- [Task directions] Copy the whole listing below exactly, with nothing left out.

- [Data records]
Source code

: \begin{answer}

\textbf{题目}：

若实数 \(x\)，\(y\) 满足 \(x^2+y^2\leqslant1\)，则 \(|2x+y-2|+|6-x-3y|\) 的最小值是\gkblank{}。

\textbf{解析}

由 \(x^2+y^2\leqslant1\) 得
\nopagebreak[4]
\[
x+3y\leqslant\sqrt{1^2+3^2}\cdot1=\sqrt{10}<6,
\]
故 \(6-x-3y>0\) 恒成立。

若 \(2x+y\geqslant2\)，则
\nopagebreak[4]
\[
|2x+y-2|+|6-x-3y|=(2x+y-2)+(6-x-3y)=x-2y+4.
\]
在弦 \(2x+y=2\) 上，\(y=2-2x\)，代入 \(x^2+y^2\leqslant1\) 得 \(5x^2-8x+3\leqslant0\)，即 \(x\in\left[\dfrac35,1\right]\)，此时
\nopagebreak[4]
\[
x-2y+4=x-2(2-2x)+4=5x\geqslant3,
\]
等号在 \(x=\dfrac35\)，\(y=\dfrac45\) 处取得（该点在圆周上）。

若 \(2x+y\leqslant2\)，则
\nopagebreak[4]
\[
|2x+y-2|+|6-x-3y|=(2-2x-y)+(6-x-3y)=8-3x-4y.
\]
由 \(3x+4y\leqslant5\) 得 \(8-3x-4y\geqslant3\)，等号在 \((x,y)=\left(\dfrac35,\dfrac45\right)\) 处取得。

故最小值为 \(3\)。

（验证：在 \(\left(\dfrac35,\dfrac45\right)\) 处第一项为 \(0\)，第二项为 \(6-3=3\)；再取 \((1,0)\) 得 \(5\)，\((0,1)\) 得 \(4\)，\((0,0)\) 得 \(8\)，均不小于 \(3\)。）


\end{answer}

- [Solution]
Source code

: \begin{answer}

\textbf{题目}：

若实数 \(x\)，\(y\) 满足 \(x^2+y^2\leqslant1\)，则 \(|2x+y-2|+|6-x-3y|\) 的最小值是\gkblank{}。

\textbf{解析}

由 \(x^2+y^2\leqslant1\) 得
\nopagebreak[4]
\[
x+3y\leqslant\sqrt{1^2+3^2}\cdot1=\sqrt{10}<6,
\]
故 \(6-x-3y>0\) 恒成立。

若 \(2x+y\geqslant2\)，则
\nopagebreak[4]
\[
|2x+y-2|+|6-x-3y|=(2x+y-2)+(6-x-3y)=x-2y+4.
\]
在弦 \(2x+y=2\) 上，\(y=2-2x\)，代入 \(x^2+y^2\leqslant1\) 得 \(5x^2-8x+3\leqslant0\)，即 \(x\in\left[\dfrac35,1\right]\)，此时
\nopagebreak[4]
\[
x-2y+4=x-2(2-2x)+4=5x\geqslant3,
\]
等号在 \(x=\dfrac35\)，\(y=\dfrac45\) 处取得（该点在圆周上）。

若 \(2x+y\leqslant2\)，则
\nopagebreak[4]
\[
|2x+y-2|+|6-x-3y|=(2-2x-y)+(6-x-3y)=8-3x-4y.
\]
由 \(3x+4y\leqslant5\) 得 \(8-3x-4y\geqslant3\)，等号在 \((x,y)=\left(\dfrac35,\dfrac45\right)\) 处取得。

故最小值为 \(3\)。

（验证：在 \(\left(\dfrac35,\dfrac45\right)\) 处第一项为 \(0\)，第二项为 \(6-3=3\)；再取 \((1,0)\) 得 \(5\)，\((0,1)\) 得 \(4\)，\((0,0)\) 得 \(8\)，均不小于 \(3\)。）


\end{answer}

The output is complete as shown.